4. ACA is a victim in this case: Not exactly, it was an active participant in ratings gaming. Look at the back and forth between Paulson’s selection and ACA’s management. 55 items in the synthetic CDO were added and removed. Why?
What ACA was doing was gaming the ratings agencies for their investment grade, Triple AAA ratings approval. Their expertise (if you can call it that) was knowing exactly how much junk they could include in the CDO to raise yield, yet still get investment grade from Moody’s or S&P. They are hardly an innocent party in this.

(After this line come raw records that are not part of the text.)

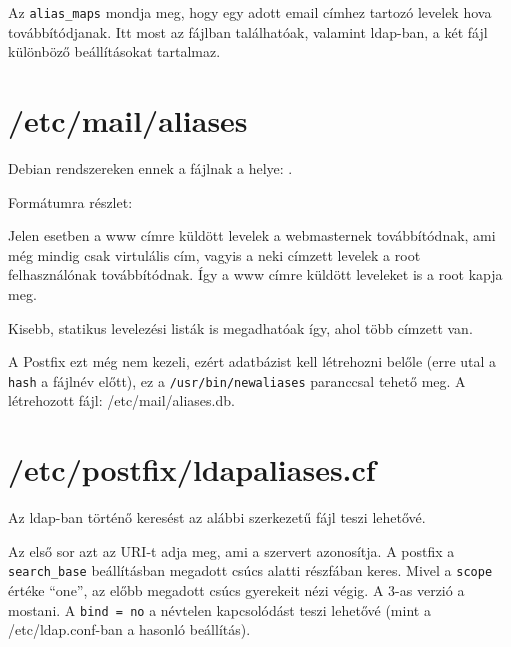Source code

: Az \texttt{alias\_maps} mondja meg, hogy egy adott email címhez tartozó levelek hova továbbítódjanak. Itt most az
 fájlban találhatóak, valamint ldap-ban, a két fájl különböző beállításokat tartalmaz.

\section{/etc/mail/aliases}
Debian rendszereken ennek a fájlnak a helye: .

Formátumra részlet:\\

Jelen esetben a www címre küldött levelek a webmasternek továbbítódnak, ami még mindig csak virtulális cím, vagyis a
neki címzett levelek a root felhasználónak továbbítódnak. Így a www címre küldött leveleket is a root kapja meg.

Kisebb, statikus levelezési listák is megadhatóak így, ahol több címzett van.

A Postfix ezt még nem kezeli, ezért adatbázist kell létrehozni belőle (erre utal a \texttt{hash} a fájlnév előtt), ez
a \texttt{/usr/bin/newaliases} paranccsal tehető meg. A létrehozott fájl: /etc/mail/aliases.db.



\section{/etc/postfix/ldapaliases.cf}
Az ldap-ban történő keresést az alábbi szerkezetű fájl teszi lehetővé.


Az első sor azt az URI-t adja meg, ami a szervert azonosítja. A postfix a \texttt{search\_base} beállításban megadott
csúcs alatti részfában keres. Mivel a \texttt{scope} értéke ``one'', az előbb megadott csúcs gyerekeit nézi végig. A
3-as verzió  a mostani. A \texttt{bind = no} a névtelen kapcsolódást teszi lehetővé (mint a /etc/ldap.conf-ban a
hasonló beállítás).

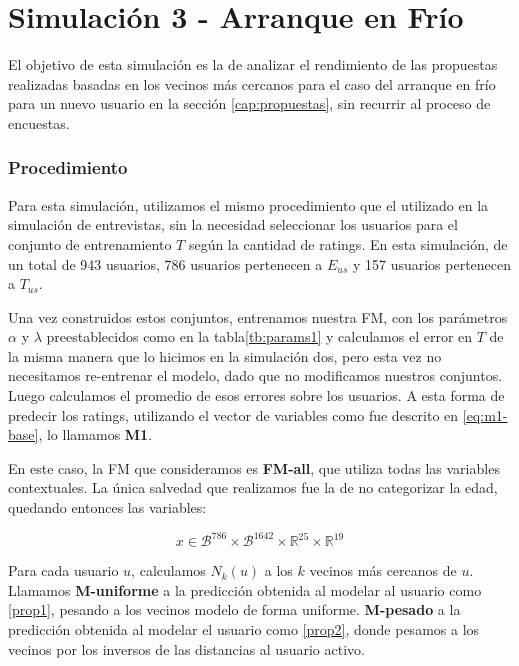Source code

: \documentclass[hidelinks,12pt,a4paper]{book}
\theoremstyle{plain}
\theoremstyle{definition}
\begin{document}
\section{Simulación 3 - Arranque en Frío}

El objetivo de esta simulación es la de analizar el rendimiento de las propuestas realizadas basadas en los vecinos más cercanos para el caso del arranque en frío para un nuevo usuario en la sección \ref{cap:propuestas}, sin recurrir al proceso de encuestas.

\subsubsection{Procedimiento}

Para esta simulación, utilizamos el mismo procedimiento que el utilizado en la simulación de entrevistas, sin la necesidad seleccionar los usuarios para el conjunto de entrenamiento $T$ según la cantidad de ratings. En esta simulación, de un total de 943 usuarios, 786 usuarios pertenecen a $E_{us}$ y 157 usuarios pertenecen a $T_{us}$.

Una vez construidos estos conjuntos, entrenamos nuestra FM, con los parámetros $\alpha$ y $\lambda$ preestablecidos como en la tabla\ref{tb:params1} y calculamos el error en $T$ de la misma manera que lo hicimos en la simulación dos, pero esta vez no necesitamos re-entrenar el modelo, dado que no modificamos nuestros conjuntos. Luego calculamos el promedio de esos errores sobre los usuarios. A esta forma de predecir los ratings, utilizando el vector de variables como fue descrito en \eqref{eq:m1-base}, lo llamamos \textbf{M1}.

En este caso, la FM que consideramos es \textbf{FM-all}, que utiliza todas las variables contextuales. La única salvedad que realizamos fue la de no categorizar la edad, quedando entonces las variables:

\begin{equation*}
x \in \mathcal{B}^{786} \times \mathcal{B}^{1642} \times \mathbb{R}^{25} \times \mathbb{R}^{19} 
\end{equation*}

Para cada usuario $u$, calculamos $N_k(u)$ a los $k$ vecinos más cercanos de $u$. Llamamos \textbf{M-uniforme} a la predicción obtenida al modelar al usuario como \eqref{prop1}, pesando a los vecinos modelo de forma uniforme. \textbf{M-pesado} a la predicción obtenida al modelar el usuario como \eqref{prop2}, donde pesamos a los vecinos por los inversos de las distancias al usuario activo.
\end{document}

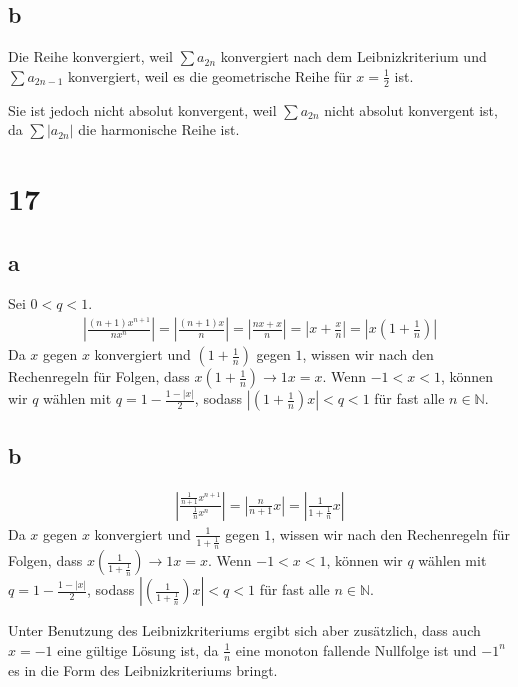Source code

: \documentclass[a4paper,10pt]{article}
\begin{document}
\subsection*{b}

Die Reihe konvergiert, weil $\sum a_{2n}$ konvergiert nach dem Leibnizkriterium und $\sum a_{2n - 1}$ konvergiert, weil es die geometrische Reihe für $x = \frac{1}{2}$ ist.

Sie ist jedoch nicht absolut konvergent, weil $\sum a_{2n}$ nicht absolut konvergent ist, da $\sum |a_{2n}|$ die harmonische Reihe ist. 

\section*{17}

\subsection*{a}

Sei $0 < q < 1$.
\begin{align}
 |\frac{(n + 1)x^{n + 1}}{nx^n}| = |\frac{(n + 1)x}{n}| = |\frac{nx + x}{n}| = |x + \frac{x}{n}| = |x(1 + \frac{1}{n})|
\end{align}
Da $x$ gegen $x$ konvergiert und $(1 + \frac{1}{n})$ gegen $1$, wissen wir nach den Rechenregeln für Folgen, dass $x(1 + \frac{1}{n}) \rightarrow 1x = x$.
Wenn $-1 < x < 1$, können wir $q$ wählen mit $q = 1 - \frac{1 - |x|}{2}$, sodass $|(1 + \frac{1}{n})x| < q < 1$ für fast alle $n \in \mathbb{N}$.

\subsection*{b}

\begin{align}
 |\frac{\frac{1}{n + 1}x^{n + 1}}{\frac{1}{n}x^n}| = |\frac{n}{n + 1}x| = |\frac{1}{1 + \frac{1}{n}}x|
\end{align}
Da $x$ gegen $x$ konvergiert und $\frac{1}{1 + \frac{1}{n}}$ gegen $1$, wissen wir nach den Rechenregeln für Folgen, dass $x(\frac{1}{1 + \frac{1}{n}}) \rightarrow 1x = x$.
Wenn $-1 < x < 1$, können wir $q$ wählen mit $q = 1 - \frac{1 - |x|}{2}$, sodass $|(\frac{1}{1 + \frac{1}{n}})x| < q < 1$ für fast alle $n \in \mathbb{N}$.

Unter Benutzung des Leibnizkriteriums ergibt sich aber zusätzlich, dass auch $x = -1$ eine gültige Lösung ist, da $\frac{1}{n}$ eine monoton fallende Nullfolge ist und $-1^n$ es in die Form des Leibnizkriteriums bringt.
\end{document}
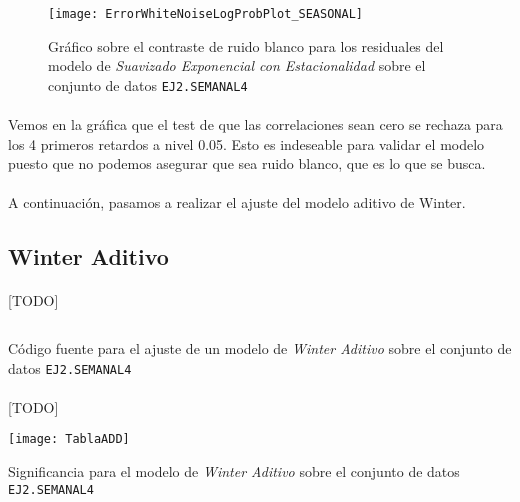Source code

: \documentclass[a4paper, spanish]{article}
\begin{document}
      \begin{figure}[htb!]
        \centering
        \texttt{[image: ErrorWhiteNoiseLogProbPlot\_SEASONAL]}
        \caption{Gráfico sobre el contraste de ruido blanco para los residuales del modelo de \emph{Suavizado Exponencial con Estacionalidad} sobre el conjunto de datos \texttt{EJ2.SEMANAL4}}
        \label{img:b_seasonal_test_white_noise}
      \end{figure}

      \paragraph{}
      Vemos en la gráfica que el test de que las correlaciones sean cero se rechaza para los 4 primeros retardos a nivel 0.05. Esto es indeseable para validar el modelo puesto que no podemos asegurar que sea ruido blanco, que es lo que se busca.

      \paragraph{}
      A continuación, pasamos a realizar el ajuste del modelo aditivo de Winter.

    \subsection{Winter Aditivo}

      \paragraph{}
      [TODO]

      \begin{listing}[htb!]
        \centering
        \inputminted{SAS}{./res/code/b-01-esm-winteradd.sas}
        \caption{Código fuente para el ajuste de un modelo de \emph{Winter Aditivo} sobre el conjunto de datos \texttt{EJ2.SEMANAL4}}
        \label{code:b_winter_additive_esm}
      \end{listing}

      \paragraph{}
      [TODO]

      \begin{table}[htb!]
        \centering
        \texttt{[image: TablaADD]}
        \caption{Significancia para el modelo de \emph{Winter Aditivo} sobre el conjunto de datos \texttt{EJ2.SEMANAL4}}
        \label{table:b_winter_additive_significance}
      \end{table}
\end{document}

5. This was only one incident: The market sure as hell doesn’t think so — it whacked 15% off of Goldman’s market cap. The aggressive SEC posture, the huge reaction from Goldie, and the short-term market verdict all suggest there is more coming.
If it were only this one case, and there was nothing else worrisome behind it, GS would have written a check and quietly settled this. Their reaction (some say over-reaction) belies that theory. I suspect this is a tip of the iceberg, with lots more problematic synthetics behind it.
And not just at GS. I suspect the kids over at Deutsche Bank, Merrill and Morgan are working furiously to review their various CDOs deals.
6. The timing of this case is suspect: More coincidental, really. The Wells notice (notification from the SEC that they intend to recommend enforcement) was over eight months ago. The White House is not involved in the timing of the suit itself, it is a lower-level staff decision.
7. This is a complex case: Again, no. Parts of it are a little more sophisticated than others, but this is a simple case of fraud/misrepresentation. The most difficult part of this case is likely to turn on what is a “material omission.” Paulson’s role in selecting mortgages may or may not be material — that is an issue of fact for a jury to determine. But complex? Not even close.
8. The case looks thin: What we see in the complaint is the bare minimum the prosecutor has to reveal to make his case. What you don’t see are all the emails, depositions, interrogations, phone taps, etc. that the prosecutor knows about and GS does not. During the litigation discovery process, this material slowly gets turned over (some is held back if there are other pending investigations into GS).
Going back to who the prosecutor in this case is: his legal reputation is he is a very thorough, very precise, meticulous litigator. If he decided to recommend bringing a case against the biggest, baddest investment house on Wall Street, I assure you he has a major arsenal of additional evidence you don’t know about. Yet.
Typically, at a certain point the lawyers will tell their client the evidence is overwhelming and advise settling. That is around 6-12 months after the suit has begun.
9. This case is political: I keep hearing that phrase due to the SEC party vote. It is incorrect. What that means is the case is not political, it means it has been politicized as a defense tactic. There is a huge difference between the two.
10. I’m not a lawyer, but . . . Then you should not be ignorantly commenting on securities litigation. Why don’t you pour yourself a tall glass of STF up and go sit quietly in the corner.